It is true that the media (TV, newspapers and radio) is largely dedicated to sensationalism and trivialisation; but it could be argued that this is merely a reaction against the dominant culture of materialism and cosiness that would prefer to believe that wealth naturally trickles down to nurture the under-privileged and disaffected.
This, however, should not stop writers staying close to the ground of the everyday, and resisting the pressure to edit their resulting experience in the cause of a ‘received’ harmony.
Work in progress
‘The House of the Changes’
This is a novel comprising four main characters: Alan Northgate, a novelist suffering from loss of memory and in search of his past; Alex, an ex-University lecturer who has just discovered his marriage is at an end; Axel, embarking on a ‘quest’ for the lost writings of Coleridge; and Lisa, a 15 year old orphan girl who befriends Alex.
Alan feels alienated from his own community, and is self-obsessed to a point where he needs serious help. It is no surprise, when he meets Lisa in the flesh, that he becomes fixated on her. He realises that she is only a ‘fictional’ character and therefore lacks real substance, permanence or ability to satisfy his needs, but this does not affect his passion for a form he sees as intensely desirable. Even more bizarrely, he believes he can ‘rewrite’ her at any time to make her comply with his needs, but he does not do this. Maybe, as in Ouspensky’s compelling novel about a man who gets the chance to live his life over again, he is already beginning to forget that the world he is in is literally a fiction created by his own mind.

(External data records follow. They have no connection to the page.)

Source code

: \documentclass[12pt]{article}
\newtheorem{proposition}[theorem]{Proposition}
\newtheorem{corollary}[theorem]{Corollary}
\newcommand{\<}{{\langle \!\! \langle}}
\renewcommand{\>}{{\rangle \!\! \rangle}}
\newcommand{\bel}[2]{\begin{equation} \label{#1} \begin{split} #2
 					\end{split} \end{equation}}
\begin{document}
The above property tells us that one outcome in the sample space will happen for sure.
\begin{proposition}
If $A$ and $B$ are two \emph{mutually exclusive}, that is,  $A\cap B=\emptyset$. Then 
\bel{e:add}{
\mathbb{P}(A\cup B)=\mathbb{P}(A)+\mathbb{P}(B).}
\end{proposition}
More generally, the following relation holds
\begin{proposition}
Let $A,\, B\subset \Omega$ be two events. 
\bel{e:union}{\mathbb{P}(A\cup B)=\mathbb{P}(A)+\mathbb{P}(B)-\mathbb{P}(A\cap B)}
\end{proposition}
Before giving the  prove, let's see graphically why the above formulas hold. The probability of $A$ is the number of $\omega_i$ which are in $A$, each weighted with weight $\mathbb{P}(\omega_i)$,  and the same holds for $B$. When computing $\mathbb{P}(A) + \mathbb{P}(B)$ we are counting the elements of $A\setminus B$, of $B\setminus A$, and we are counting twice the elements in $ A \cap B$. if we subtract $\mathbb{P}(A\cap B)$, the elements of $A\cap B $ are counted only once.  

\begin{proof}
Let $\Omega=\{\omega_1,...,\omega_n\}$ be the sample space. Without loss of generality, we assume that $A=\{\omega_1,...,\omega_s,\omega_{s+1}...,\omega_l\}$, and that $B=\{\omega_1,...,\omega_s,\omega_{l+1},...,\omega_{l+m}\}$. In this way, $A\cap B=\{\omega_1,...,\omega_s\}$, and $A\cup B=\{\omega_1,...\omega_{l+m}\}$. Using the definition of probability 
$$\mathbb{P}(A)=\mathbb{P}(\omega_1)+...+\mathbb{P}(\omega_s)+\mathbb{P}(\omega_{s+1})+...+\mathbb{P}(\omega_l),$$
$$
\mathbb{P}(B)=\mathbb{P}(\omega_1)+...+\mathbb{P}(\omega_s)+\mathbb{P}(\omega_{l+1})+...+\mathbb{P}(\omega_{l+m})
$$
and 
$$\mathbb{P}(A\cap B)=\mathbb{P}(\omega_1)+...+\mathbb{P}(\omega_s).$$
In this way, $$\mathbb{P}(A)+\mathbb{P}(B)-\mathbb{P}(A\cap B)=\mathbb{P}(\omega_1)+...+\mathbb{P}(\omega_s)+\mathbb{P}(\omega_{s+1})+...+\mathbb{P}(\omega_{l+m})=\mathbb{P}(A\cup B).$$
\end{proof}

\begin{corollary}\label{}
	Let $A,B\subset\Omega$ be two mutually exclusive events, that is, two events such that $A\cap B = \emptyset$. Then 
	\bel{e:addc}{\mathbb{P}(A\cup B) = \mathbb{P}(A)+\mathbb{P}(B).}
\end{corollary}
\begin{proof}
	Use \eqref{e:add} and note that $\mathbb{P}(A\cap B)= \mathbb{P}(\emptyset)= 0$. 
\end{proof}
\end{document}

As a writer, I have to keep my hand off the scales; I want to discover the process of his obsession; to see him operate in the context of his past experience, and to observe how those he is close to modify his perception of the world. For this to happen I must move in close, listen to the way he speaks, watch his gestures, body language, the minutiae of his behaviour, in order to divine the pattern, the deep structure behind the apparently random actions.
Axel, on the other hand, is someone who has had a certain amount of spiritual experience, and is able to ‘remember’ himself at critical moments. He is in a way the exact mirror image of Alan: he remembers all the time that he is in a fictional world, and that how he behaves will somehow be effective in the lives of others, and in his own ability to move outside the fictional realm.
Axel’s weakness is that he takes nothing seriously: when Alex inadvertently pushes Lisa over a cliff, he treats it as an interesting philosophical conundrum: can a fictional character have a real death? And what would happen if nobody actually died, or if we all remembered every detail of our previous lives?
Viewpoint
Since the viewpoint constantly shifts between the characters, it is essential to give the reader sufficient pointers to who is speaking, without these becoming over-intrusive.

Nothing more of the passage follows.